しかし、酒場で出された豚肉を単なる好き嫌いで食べなかったというだけで、ユダヤ教徒の嫌疑をかけられ牢獄に入れられてしまう。
その理不尽さは、ナチスのユダヤ人強制収容所や、反体制派の弾圧など、現代に至るまで絶えることなく続いている。
イスラエルに生まれ、ユダヤ教であることを誇りとするナタリー・ポートマンが、なぜこの役に取り組んだのか。
彼女の人権問題に対する、ある意味では生命を賭けた覚悟を感じるのだ。

牢獄に入れられた娘は、先の修道士によって強姦され、女の子を産み落とす。
その子は、女性修道院に引き取られるが、やがてそこも追われて、市中の娼婦となる。
ナポレオン軍によって牢獄から解放された身も心も崩壊した女と、自らの子である娼婦の二役を、ナタリー・ポートマンが見事に対比させている。

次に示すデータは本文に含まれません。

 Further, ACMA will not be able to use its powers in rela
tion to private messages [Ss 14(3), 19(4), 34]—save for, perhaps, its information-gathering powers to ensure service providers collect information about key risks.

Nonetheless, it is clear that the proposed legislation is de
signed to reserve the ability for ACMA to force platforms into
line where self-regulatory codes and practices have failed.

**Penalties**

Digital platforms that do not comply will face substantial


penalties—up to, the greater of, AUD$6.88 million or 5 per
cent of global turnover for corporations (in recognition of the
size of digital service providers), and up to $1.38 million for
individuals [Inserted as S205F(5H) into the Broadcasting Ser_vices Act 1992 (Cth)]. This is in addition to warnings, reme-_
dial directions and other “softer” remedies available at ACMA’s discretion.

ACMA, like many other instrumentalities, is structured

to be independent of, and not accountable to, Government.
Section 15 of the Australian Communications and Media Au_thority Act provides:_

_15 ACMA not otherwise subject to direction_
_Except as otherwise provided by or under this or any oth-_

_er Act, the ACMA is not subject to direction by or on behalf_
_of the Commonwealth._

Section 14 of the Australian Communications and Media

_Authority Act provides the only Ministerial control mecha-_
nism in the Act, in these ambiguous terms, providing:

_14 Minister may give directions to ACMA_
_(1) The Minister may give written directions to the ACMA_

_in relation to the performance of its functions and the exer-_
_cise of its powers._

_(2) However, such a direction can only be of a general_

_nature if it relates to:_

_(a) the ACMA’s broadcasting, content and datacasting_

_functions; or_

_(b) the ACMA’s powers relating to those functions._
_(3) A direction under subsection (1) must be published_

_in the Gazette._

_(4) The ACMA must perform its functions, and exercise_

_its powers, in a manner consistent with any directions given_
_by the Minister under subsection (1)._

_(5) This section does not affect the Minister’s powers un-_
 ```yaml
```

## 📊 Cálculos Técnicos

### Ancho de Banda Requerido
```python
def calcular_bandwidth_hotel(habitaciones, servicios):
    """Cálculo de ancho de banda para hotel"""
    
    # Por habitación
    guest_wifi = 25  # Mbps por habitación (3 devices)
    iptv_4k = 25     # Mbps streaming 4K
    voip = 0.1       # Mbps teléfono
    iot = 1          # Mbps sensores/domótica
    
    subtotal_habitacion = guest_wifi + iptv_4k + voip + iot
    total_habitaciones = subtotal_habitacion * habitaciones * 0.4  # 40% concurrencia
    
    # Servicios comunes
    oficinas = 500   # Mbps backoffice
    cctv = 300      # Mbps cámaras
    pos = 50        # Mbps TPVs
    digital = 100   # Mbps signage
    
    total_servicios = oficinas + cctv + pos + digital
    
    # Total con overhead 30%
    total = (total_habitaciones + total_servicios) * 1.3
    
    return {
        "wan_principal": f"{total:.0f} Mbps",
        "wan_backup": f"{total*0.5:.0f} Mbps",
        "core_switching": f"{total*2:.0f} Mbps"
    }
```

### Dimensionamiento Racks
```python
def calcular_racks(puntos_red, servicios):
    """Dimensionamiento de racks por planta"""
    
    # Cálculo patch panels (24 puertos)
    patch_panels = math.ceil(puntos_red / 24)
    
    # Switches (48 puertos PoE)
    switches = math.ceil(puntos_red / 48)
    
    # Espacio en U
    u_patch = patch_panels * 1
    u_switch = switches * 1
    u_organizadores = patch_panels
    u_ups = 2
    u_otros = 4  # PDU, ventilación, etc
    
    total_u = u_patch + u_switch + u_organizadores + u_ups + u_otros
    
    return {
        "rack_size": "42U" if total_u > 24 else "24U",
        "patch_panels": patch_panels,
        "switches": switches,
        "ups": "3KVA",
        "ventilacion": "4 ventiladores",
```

娼婦に身をやつしていた娘が、その美貌によって、英国占領軍の高級将校の目にとまり、最後には王族と共にバルコニーに立つ。
権力者など、所詮はそのようなものだという、ミロス・フォアマンの強烈な皮肉だ。

ハビエル・バルデムとナタリー・ポートマンの織りなす濃厚な人生だけで、十分に楽しめる作品だ。
ゴヤと彼の作品が、その分霞んでしまったようで惜しい気がする。
教養とはひけらかすものではなく、あくまで控えめに自らの内なる楽しみとすべきというのが、ミロス・フォアマンの奥ゆかしいところなのだろう。